WHAT IS EXPECTED
Only the stretch below from the line holding "was not used" through the line holding "value, double* iptr);" should be restated, word for word and with both ends included; pictures stay out.

======== GIVEN RECORDS

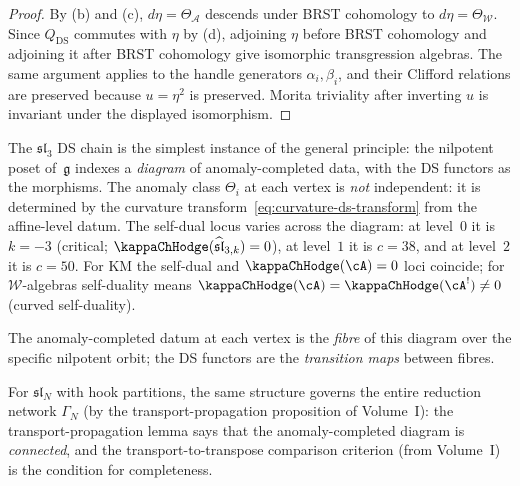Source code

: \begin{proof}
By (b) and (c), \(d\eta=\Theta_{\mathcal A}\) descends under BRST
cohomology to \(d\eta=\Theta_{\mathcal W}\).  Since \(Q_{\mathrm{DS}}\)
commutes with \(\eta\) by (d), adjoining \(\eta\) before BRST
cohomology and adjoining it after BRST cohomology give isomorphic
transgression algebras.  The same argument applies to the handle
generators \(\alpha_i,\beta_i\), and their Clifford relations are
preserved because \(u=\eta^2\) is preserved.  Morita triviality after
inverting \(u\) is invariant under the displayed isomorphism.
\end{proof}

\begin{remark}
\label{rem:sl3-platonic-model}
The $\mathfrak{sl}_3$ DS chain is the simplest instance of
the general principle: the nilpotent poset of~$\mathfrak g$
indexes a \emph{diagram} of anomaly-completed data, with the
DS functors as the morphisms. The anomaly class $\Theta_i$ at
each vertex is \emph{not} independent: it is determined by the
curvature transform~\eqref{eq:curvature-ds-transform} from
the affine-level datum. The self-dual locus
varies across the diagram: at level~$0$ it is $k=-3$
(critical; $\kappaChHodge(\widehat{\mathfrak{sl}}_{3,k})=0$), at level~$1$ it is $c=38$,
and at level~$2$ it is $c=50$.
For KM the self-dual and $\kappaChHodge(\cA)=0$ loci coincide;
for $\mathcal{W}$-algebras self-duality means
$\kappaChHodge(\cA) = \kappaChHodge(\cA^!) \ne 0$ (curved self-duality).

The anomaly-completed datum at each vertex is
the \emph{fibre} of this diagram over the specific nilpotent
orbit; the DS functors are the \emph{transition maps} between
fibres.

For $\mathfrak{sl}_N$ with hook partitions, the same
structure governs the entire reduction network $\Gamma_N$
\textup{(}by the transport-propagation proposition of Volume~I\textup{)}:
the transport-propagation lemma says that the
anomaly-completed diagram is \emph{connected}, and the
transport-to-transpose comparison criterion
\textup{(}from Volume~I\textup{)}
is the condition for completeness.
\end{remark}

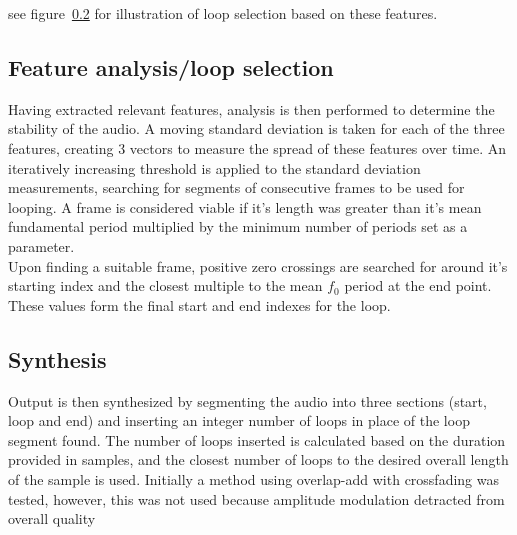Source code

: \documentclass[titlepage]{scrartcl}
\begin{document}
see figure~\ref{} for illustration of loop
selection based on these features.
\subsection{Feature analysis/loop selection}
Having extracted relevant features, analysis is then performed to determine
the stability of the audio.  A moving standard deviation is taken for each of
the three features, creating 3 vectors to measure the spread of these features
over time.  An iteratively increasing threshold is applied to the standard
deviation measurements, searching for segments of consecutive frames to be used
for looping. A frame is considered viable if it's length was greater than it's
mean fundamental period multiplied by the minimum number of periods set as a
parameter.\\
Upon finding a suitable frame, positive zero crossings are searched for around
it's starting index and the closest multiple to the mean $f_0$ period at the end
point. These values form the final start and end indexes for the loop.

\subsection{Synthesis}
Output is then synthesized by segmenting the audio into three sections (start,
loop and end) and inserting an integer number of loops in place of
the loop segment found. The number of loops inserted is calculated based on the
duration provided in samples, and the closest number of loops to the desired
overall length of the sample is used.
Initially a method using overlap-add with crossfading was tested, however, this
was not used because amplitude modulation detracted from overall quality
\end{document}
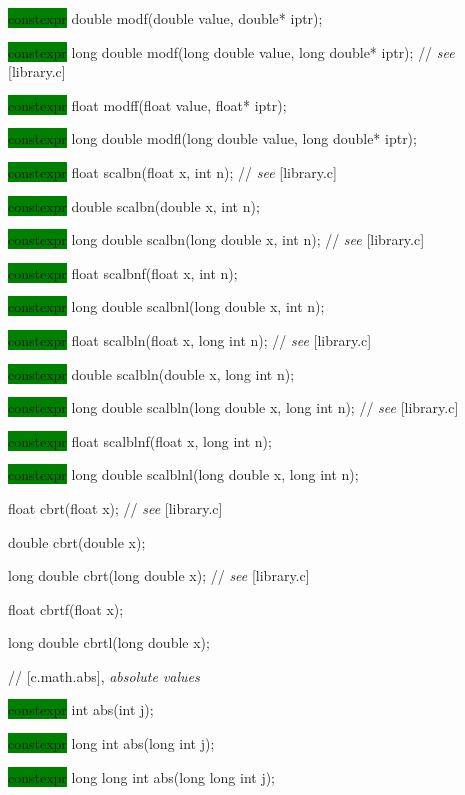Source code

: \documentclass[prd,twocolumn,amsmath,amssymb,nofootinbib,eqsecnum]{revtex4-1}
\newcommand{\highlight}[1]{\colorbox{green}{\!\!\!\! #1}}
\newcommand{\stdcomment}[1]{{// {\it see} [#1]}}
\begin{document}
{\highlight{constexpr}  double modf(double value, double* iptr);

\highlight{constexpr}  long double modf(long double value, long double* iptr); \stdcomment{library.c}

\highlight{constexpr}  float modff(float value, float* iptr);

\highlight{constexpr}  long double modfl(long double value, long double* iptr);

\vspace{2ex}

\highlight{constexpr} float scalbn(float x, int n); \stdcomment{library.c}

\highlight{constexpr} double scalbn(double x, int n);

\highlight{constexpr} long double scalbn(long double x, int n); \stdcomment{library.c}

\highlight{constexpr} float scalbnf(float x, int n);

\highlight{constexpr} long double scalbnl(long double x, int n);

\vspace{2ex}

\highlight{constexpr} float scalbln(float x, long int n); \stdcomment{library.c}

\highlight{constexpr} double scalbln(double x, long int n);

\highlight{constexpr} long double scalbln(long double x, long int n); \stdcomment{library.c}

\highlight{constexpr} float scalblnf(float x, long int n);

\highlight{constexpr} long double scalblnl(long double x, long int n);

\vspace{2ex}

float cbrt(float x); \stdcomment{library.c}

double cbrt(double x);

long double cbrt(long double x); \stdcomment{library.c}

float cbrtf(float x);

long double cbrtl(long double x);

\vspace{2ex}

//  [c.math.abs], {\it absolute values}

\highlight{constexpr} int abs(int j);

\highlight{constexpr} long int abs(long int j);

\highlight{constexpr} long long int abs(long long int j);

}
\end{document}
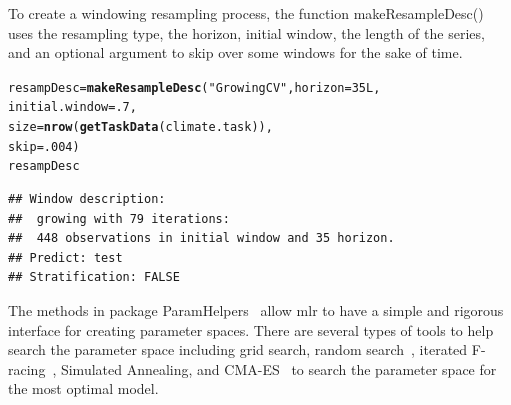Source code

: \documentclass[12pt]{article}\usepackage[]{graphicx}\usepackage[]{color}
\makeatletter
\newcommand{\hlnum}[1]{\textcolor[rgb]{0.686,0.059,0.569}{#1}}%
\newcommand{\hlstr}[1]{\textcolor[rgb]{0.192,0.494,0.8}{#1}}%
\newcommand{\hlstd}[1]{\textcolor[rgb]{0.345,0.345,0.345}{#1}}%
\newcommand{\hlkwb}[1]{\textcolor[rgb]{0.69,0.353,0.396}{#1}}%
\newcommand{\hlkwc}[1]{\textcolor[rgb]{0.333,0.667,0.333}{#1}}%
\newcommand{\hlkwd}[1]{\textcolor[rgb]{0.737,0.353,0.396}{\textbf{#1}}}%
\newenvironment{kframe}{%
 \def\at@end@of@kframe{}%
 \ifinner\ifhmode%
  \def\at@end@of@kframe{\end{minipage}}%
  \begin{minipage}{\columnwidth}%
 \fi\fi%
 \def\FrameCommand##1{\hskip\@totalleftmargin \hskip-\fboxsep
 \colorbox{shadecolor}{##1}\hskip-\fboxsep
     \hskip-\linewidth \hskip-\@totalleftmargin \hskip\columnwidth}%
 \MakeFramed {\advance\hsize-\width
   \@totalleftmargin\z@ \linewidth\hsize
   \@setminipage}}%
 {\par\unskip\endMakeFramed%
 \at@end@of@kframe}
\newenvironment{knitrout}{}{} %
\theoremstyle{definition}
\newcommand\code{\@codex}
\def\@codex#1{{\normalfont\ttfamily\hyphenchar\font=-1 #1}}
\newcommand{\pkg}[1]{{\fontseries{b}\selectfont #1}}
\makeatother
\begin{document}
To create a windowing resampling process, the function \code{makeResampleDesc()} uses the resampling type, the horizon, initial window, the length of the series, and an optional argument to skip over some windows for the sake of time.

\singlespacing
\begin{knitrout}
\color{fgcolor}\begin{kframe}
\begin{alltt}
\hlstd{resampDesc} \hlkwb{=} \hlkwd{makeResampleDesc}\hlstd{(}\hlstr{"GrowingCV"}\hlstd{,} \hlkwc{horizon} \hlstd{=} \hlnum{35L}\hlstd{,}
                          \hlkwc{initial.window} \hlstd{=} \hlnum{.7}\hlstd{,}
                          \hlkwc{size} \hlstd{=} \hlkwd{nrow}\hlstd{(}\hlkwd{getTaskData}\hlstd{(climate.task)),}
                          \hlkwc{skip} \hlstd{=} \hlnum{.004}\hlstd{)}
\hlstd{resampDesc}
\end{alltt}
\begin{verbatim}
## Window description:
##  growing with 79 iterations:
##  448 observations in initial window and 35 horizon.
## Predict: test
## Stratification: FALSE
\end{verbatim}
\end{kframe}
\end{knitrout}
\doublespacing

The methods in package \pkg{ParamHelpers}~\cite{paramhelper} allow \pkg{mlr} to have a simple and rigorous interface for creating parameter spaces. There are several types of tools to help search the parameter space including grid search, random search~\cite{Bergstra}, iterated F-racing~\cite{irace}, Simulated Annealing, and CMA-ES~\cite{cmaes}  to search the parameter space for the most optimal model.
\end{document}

================

TASK OUTPUT
was not used because amplitude modulation detracted from overall quality
\end{document}
Source code

: \documentclass[prd,twocolumn,amsmath,amssymb,nofootinbib,eqsecnum]{revtex4-1}
\newcommand{\highlight}[1]{\colorbox{green}{\!\!\!\! #1}}
\newcommand{\stdcomment}[1]{{// {\it see} [#1]}}
\begin{document}
{\highlight{constexpr}  double modf(double value, double* iptr);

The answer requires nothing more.